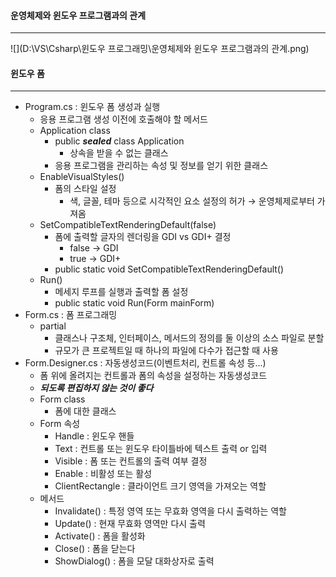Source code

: #### 운영체제와 윈도우 프로그램과의 관계

------

![](D:\VS\Csharp\윈도우 프로그래밍\운영체제와 윈도우 프로그램과의 관계.png)



#### 윈도우 폼

------

- Program.cs : 윈도우 폼 생성과 실행
  - 응용 프로그램 생성 이전에 호출해야 할 메서드
  - Application class
    - public ***sealed*** class Application
      - 상속을 받을 수 없는 클래스
    - 응용 프로그램을 관리하는 속성 및 정보를 얻기 위한 클래스
  - EnableVisualStyles()
    - 폼의 스타일 설정
      - 색, 글꼴, 테마 등으로 시각적인 요소 설정의 허가 → 운영체제로부터 가져옴
  - SetCompatibleTextRenderingDefault(false)
    - 폼에 출력할 글자의 렌더링을 GDI vs GDI+   결정
      - false → GDI
      - true → GDI+
    - public static void SetCompatibleTextRenderingDefault()
  - Run()
    - 메세지 루프를 실행과 출력할 폼 설정
    - public static void Run(Form mainForm)
- Form.cs : 폼 프로그래밍
  - partial
    - 클래스나 구조체, 인터페이스, 메서드의 정의를 둘 이상의 소스 파일로 분할
    - 규모가 큰 프로젝트일 때 하나의 파일에 다수가 접근할 때 사용
- Form.Designer.cs : 자동생성코드(이벤트처리, 컨트롤 속성 등...)
  - 폼 위에 올려지는 컨트롤과 폼의 속성을 설정하는 자동생성코드
  - ***되도록 편집하지 않는 것이 좋다***
  - Form class
    - 폼에 대한 클래스
  - Form 속성
    - Handle : 윈도우 핸들
    - Text : 컨트롤 또는 윈도우 타이틀바에 텍스트 출력 or 입력
    - Visible : 폼 또는 컨트롤의 출력 여부 결정
    - Enable : 비활성 또는 활성
    - ClientRectangle : 클라이언트 크기 영역을 가져오는 역할
  - 메서드
    - Invalidate() : 특정 영역 또는 무효화 영역을 다시 출력하는 역할
    - Update() : 현재 무효화 영역만 다시 출력
    - Activate() : 폼을 활성화
    - Close() : 폼을 닫는다
    - ShowDialog() : 폼을 모달 대화상자로 출력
● ● ● ● ●
Work instructions:
Set down, exactly as they stand above, the lines starting with the line with "- Application class" and going on through the line with "- 색, 글꼴, 테마", and no others.

Solution below:
  - Application class
    - public ***sealed*** class Application
      - 상속을 받을 수 없는 클래스
    - 응용 프로그램을 관리하는 속성 및 정보를 얻기 위한 클래스
  - EnableVisualStyles()
    - 폼의 스타일 설정
      - 색, 글꼴, 테마 등으로 시각적인 요소 설정의 허가 → 운영체제로부터 가져옴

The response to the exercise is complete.